Even a short list of those who played cameos in his professional and personal life is glittering: Sean Connery, Marlon Brando, Tom Hanks, Tuesday Weld, Bill Cosby, Natalie Wood, Michael Caine and Margot Kidder.

Humphrey Bogart gave him his first real shot of whiskey — at age 12 — while Bogart was starring in a movie for his writer-director father, Joseph L. Mankiewicz. So driven to perform, one of Tom Mankiewicz's famous friends broke into song and dance at a gas station when a motorist asked if he really was Sammy Davis Jr. In Italy, Pope John Paul II, a fan of the TV series "Hart to Hart," responded with a sly, knowing glance when Mankiewicz suggested during a papal chat that he and star Stephanie Powers were just colleagues.

In a conversational if rambling narrative, Mankiewicz insists that talent, not bloodline, kept him working. Before he turned 30, he was writing "Diamonds Are Forever" (1971), the first of three James Bond movies on which he labored. Later, he wrote an original screenplay for "Mother, Jugs & Speed" (1976), and adapted the World War II thriller "The Eagle Has Landed" for a movie in 1976. He also helped launch the Christopher Reeves "Superman" series in 1978.
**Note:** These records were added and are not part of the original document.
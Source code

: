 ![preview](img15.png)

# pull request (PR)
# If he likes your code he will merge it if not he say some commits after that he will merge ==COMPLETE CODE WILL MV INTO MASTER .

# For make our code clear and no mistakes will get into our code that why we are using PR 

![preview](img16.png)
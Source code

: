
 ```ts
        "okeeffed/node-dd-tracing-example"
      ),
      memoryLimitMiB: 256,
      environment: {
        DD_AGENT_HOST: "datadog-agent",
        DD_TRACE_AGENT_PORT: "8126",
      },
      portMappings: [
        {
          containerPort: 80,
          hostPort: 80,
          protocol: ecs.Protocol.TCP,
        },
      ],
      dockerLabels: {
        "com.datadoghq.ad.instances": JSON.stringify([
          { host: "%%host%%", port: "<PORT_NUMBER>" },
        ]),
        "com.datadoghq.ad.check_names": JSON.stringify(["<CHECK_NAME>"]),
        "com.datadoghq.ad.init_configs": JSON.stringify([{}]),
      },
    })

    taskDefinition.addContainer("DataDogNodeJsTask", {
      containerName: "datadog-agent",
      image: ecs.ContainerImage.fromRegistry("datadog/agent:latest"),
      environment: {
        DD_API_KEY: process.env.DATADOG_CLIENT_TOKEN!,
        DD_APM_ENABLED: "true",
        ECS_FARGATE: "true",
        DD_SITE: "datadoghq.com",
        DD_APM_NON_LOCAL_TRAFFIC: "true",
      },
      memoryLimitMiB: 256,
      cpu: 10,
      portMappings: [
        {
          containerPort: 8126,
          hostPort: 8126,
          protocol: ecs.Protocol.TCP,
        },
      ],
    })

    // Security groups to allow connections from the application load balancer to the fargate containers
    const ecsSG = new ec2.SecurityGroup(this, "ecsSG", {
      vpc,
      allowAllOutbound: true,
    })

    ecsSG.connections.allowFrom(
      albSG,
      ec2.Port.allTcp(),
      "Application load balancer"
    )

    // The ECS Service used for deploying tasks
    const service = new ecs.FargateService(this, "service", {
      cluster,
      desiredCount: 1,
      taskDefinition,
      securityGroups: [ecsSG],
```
As Mankiewicz tells it, working in Hollywood became less pleasant in the 1980s and '90s as a corporate mentality allowed deal-making to overshadow talent and creativity. He made good money as a script doctor but didn't feel that good about the work itself. Directing the comedies "Dragnet" (1987) and "Delirious" (1991) was fun but ultimately disappointing because of studio indifference. He rages against "the suits" and what he sees as the public's bad taste in entertainment, but his overall tone is one of defeat.

Mankiewicz saves most of the self-reflection for the final pages, perhaps because writing the book came near the end of his life. (He died at age 68 in 2010.) There's also a lot of kiss-and-tell, and he passes along gossip and secondhand tales with ease. This is a Hollywood story, after all, and Mankiewicz and co-author Robert Crane know their audience well.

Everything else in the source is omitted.